**WHAT YOU SHOULD DO:**
Search the entries below. Return every line that has "multicolumn" in it.

**PROVIDED DATA:**
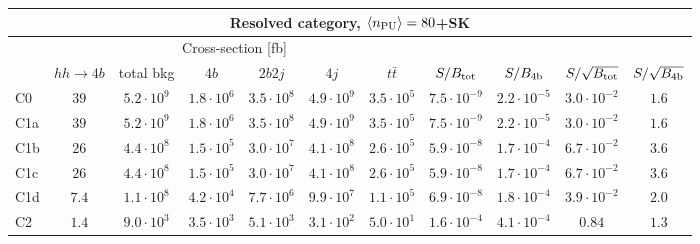 \begin{tabular}{|l|cc|cccc|cccc|}
  \hline
\multicolumn{11}{|c|}{Resolved category, $\left\langle n_{\rm PU}\right\rangle=80$+SK}\\
\hline
&  \multicolumn{6}{c|}{Cross-section [fb]} &  &  & &  \\
   &  $hh\to 4b$ &  total bkg  &   $4b$    &  $2b2j$   &   $4j$    &
$t\bar{t}$ &
$S/B_{\rm tot}$ & $S/B_{\rm 4b}$ & $S/\sqrt{B_{\rm tot}}$ & $S/\sqrt{B_{\rm 4b}}$ \\
  \hline
  \hline
  C0    &    $39 $ &   $5.2 \cdot 10^9$   & $1.8 \cdot 10^6$ & $3.5 \cdot 10^8$ & $4.9 \cdot 10^9$ & $3.5 \cdot 10^5$     &  $ 7.5 \cdot 10^{-9}$   & $2.2 \cdot 10^{-5}$  &
  $3.0 \cdot 10^{-2}$   & $1.6 $  \\
 C1a   &    $39$&   $5.2 \cdot 10^9$   & $1.8 \cdot 10^6$ & $3.5 \cdot 10^8$ & $4.9 \cdot 10^9$ & $3.5 \cdot 10^5$     &  $7.5 \cdot 10^{-9}$   & $2.2 \cdot 10^{-5}$   &   $3.0 \cdot 10^{-2}$   & $1.6  $ \\
 C1b   &  $26$ &   $4.4 \cdot 10^8$   & $1.5 \cdot 10^5$ & $3.0 \cdot 10^7$ & $4.1 \cdot 10^8$ & $2.6 \cdot 10^5$     &  $ 5.9 \cdot 10^{-8}$   & $1.7 \cdot 10^{-4}$  &    $6.7 \cdot 10^{-2}$   & $3.6  $\\
 C1c   &   $26$  &   $4.4 \cdot 10^8 $  & $1.5 \cdot 10^5$ & $3.0 \cdot 10^7$ & $4.1 \cdot 10^8$ & $2.6 \cdot 10^5$     &    $5.9 \cdot 10^{-8}$   & $1.7 \cdot 10^{-4}$  &     $ 6.7 \cdot 10^{-2}$   &$ 3.6 $ \\
 C1d   &   $7.4$ &   $1.1 \cdot 10^8$   & $4.2 \cdot 10^4$ & $7.7 \cdot 10^6$ & $9.9 \cdot 10^7$ & $1.1 \cdot 10^5$     &   $6.9 \cdot 10^{-8}$   & $1.8 \cdot 10^{-4}$   &   $3.9 \cdot 10^{-2}$   & $2.0 $ \\
 C2    &  $1.4$ &   $9.0 \cdot 10^3$   & $3.5 \cdot 10^3$ & $5.1 \cdot 10^3$ & $3.1 \cdot 10^2$ & $5.0 \cdot 10^1$     &    $1.6 \cdot 10^{-4}$   & $4.1 \cdot 10^{-4}$  &   $0.84$   &
 $1.3 $ \\
\hline
\end{tabular}
  $\,$ \\
  \vspace{0.5cm}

**RESULT FOR THIS TASK:**
\multicolumn{11}{|c|}{Resolved category, $\left\langle n_{\rm PU}\right\rangle=80$+SK}\\
&  \multicolumn{6}{c|}{Cross-section [fb]} &  &  & &  \\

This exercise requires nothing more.